#159 - 11 Mar 2023

Use surveys sparingly; Iterative strategy; Stuff costs money; The lone developer problem; Using incidents to improve reliability; Backblaze SSD stats

How many surveys have you skipped over or deleted in emails or web pages in the last month?

Whenever I suggest we talk to people more often, the question of surveys always comes up.

Surveys are a limited but useful tool for collecting data from our researcher clients, but work best in a very specific use cases. They should definitely be one tool in our toolbox, but they get overused, get used lazily, and get used for purposes where other methods would be a better fit.

As in so many areas of our work, when we’re considering gathering data from our client community, the key question is to ask ourseleves is: “what problem am I trying to solve?”

Surveys Get Used A Lot Because They’re Easy (For Us)

The trap of surveys is that they’re very little work for us. After all, it feels like a nice clean distillation all of this complex human people interaction stuff into something quantitative, which we know how to deal with. We end up with a few numbers that we can put in a slide and then move on, feeling like we’ve accomplished something, by outsourcing the work to our respondents.

There are absolutely particular use cases where surveys are good and helpful. But it all comes down to: what are we trying to accomplish?

Surveys are Limited Measurement Tools

Surveys work well when:

  • We expect a large number of responses, because we have a large audience and/or expect a high response rate
  • We have relatively easily answered questions you need an answer to (which tend to mean superficial responses)
  • There’s a time window that other approaches would struggle with
  • Anonymity is a benefit

In general we do not have large audiences, and we definitely don’t expect high response rates. Many of the things we need to know are fairly complex and subtle, and benefit from a lot of back-and-forth discussion. And generally the things that matter most are ongoing efforts, rather than needing point-in-time snapshots.

We’ve Always Done It This Way

A lot of surveys go out because they’ve always gone out. The annual report has always had a little bar chart with satisfaction numbers, say, and it would be weird to stop having it. Besides, we want to see if the number has gone up or down!

But in our contexts, we are rarely if ever going to get enough data to clearly see trends — noise and or response bias dominates. Some teams ask a lot of questions and hope they’ll end up with a nice dashboard to “show what’s going on.” For most of us, that just isn’t going to work.

Besides, what do you think when some other group shows survey responses, demonstrating that users of their services who are engaged enough to respond to surveys are happy? If a picture of a plane with bullet holes in it doesn’t come to mind, you’re a more charitable person than I am.

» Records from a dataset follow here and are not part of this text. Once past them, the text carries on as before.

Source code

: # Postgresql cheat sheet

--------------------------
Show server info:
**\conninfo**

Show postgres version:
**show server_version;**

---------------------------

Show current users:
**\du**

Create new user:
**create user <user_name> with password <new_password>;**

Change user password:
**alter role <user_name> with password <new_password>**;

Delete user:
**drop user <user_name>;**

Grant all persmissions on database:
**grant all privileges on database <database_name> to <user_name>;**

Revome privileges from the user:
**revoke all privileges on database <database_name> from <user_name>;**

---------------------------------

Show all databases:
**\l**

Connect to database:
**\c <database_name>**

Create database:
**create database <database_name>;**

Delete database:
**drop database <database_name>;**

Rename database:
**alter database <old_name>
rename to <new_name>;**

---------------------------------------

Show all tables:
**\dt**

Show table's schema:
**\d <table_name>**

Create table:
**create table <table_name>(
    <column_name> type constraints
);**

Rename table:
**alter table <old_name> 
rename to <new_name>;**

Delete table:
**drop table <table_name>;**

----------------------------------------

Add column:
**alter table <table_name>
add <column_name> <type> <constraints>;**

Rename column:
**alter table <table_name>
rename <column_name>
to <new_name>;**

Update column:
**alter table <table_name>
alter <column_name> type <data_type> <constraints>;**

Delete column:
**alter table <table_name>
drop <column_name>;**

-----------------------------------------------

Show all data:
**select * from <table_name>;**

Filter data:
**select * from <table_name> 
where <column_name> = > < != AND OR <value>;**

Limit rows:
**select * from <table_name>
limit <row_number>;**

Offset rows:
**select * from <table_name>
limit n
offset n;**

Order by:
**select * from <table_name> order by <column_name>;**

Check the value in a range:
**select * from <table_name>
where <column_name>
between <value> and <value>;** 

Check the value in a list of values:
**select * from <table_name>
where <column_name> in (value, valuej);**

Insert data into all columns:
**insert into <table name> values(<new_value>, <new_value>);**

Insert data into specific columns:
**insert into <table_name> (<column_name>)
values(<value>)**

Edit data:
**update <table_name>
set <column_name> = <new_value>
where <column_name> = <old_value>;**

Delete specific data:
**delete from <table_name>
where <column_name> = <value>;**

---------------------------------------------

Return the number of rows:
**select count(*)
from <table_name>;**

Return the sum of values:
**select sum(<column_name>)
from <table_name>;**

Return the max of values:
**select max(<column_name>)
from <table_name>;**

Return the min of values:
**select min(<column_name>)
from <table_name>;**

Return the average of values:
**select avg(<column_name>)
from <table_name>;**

Many of these “because we’ve always done it” surveys can be much more effectively replaced by some pull quotes from the user (and non-user) interviews described last issue (#158). What would be more compelling to you - a table of some survey results, or a few well-chosen pull quotes:

This year we had great success with [Initiative X]:
  • “I’ve already accomplished three projects this year with the new X service; it’s changed what kinds of work our lab can do” - Mechanical Engineering Faculty Member
  • “My trainees are extremely enthusiastic about X; one has been bringing it up as a selling point when we’re interviewing graduate students” - Physics Faculty Member
On the other hand. we continue to have trouble meeting researcher expectations with our Y services:
  • “While other efforts are good, we’ve found we just can’t rely on Y and are looking for other options” - Chemistry Faculty Member
and that will be a priority in the coming year.

One of those two approaches gives much higher confidence that the team presenting them knows and cares how their research clients are experiencing their services.

Surveys Are Good For Asking Questions about Specific Events People Participated In

One area where surveys can be very useful for us is where we’d expect response rates to be high because the recipients have participated in something that they cared about.

One common example is training courses, or other special events. People expect the “how did we do” sort of survey, and because it just happened, they were there, and they likely have opinions, they’re likely to fill it out. Here though, the use case is funny - you have the people right there. Are you sure a survey (rather than just talking to people) is the right way to go, as opposed to scheduling discussion at the end? Maybe it is - there are advantages (anonymity, less time investment), but disadvantages (inability to ask follow up questions), too.

For training in particular, immediate reaction to the training is just one rung on the Kirkpatrick model of evaluation. We probably also want to know how much learning occurred (e.g. with pre and post tests), and follow up months later to find out whether they’re applying the training and what the results have been. A survey can be a great way to begin that followup.

Another use case is followup after a project. We helped a research group get some code written/do an analysis/run some big computation. A post-project satisfaction survey can make sense! On the other hand, having a retrospective with them will provide much richer information. The survey approach can be a great way to augment retrospectives if it’s sent to someone else (say, the PI while we were working most closely with the trainees, so included them in the retrospective), or if it’s done in a way that gives you an advantage like anonymity (sending them out for all engagements in a given quarter, say).

If we are going to use surveys to collect data on situations like this, where people are very engaged, or in some other context, the next question is - to what end?

We Measure Things To Inform Decisions And Actions - What Actions Will This Inform?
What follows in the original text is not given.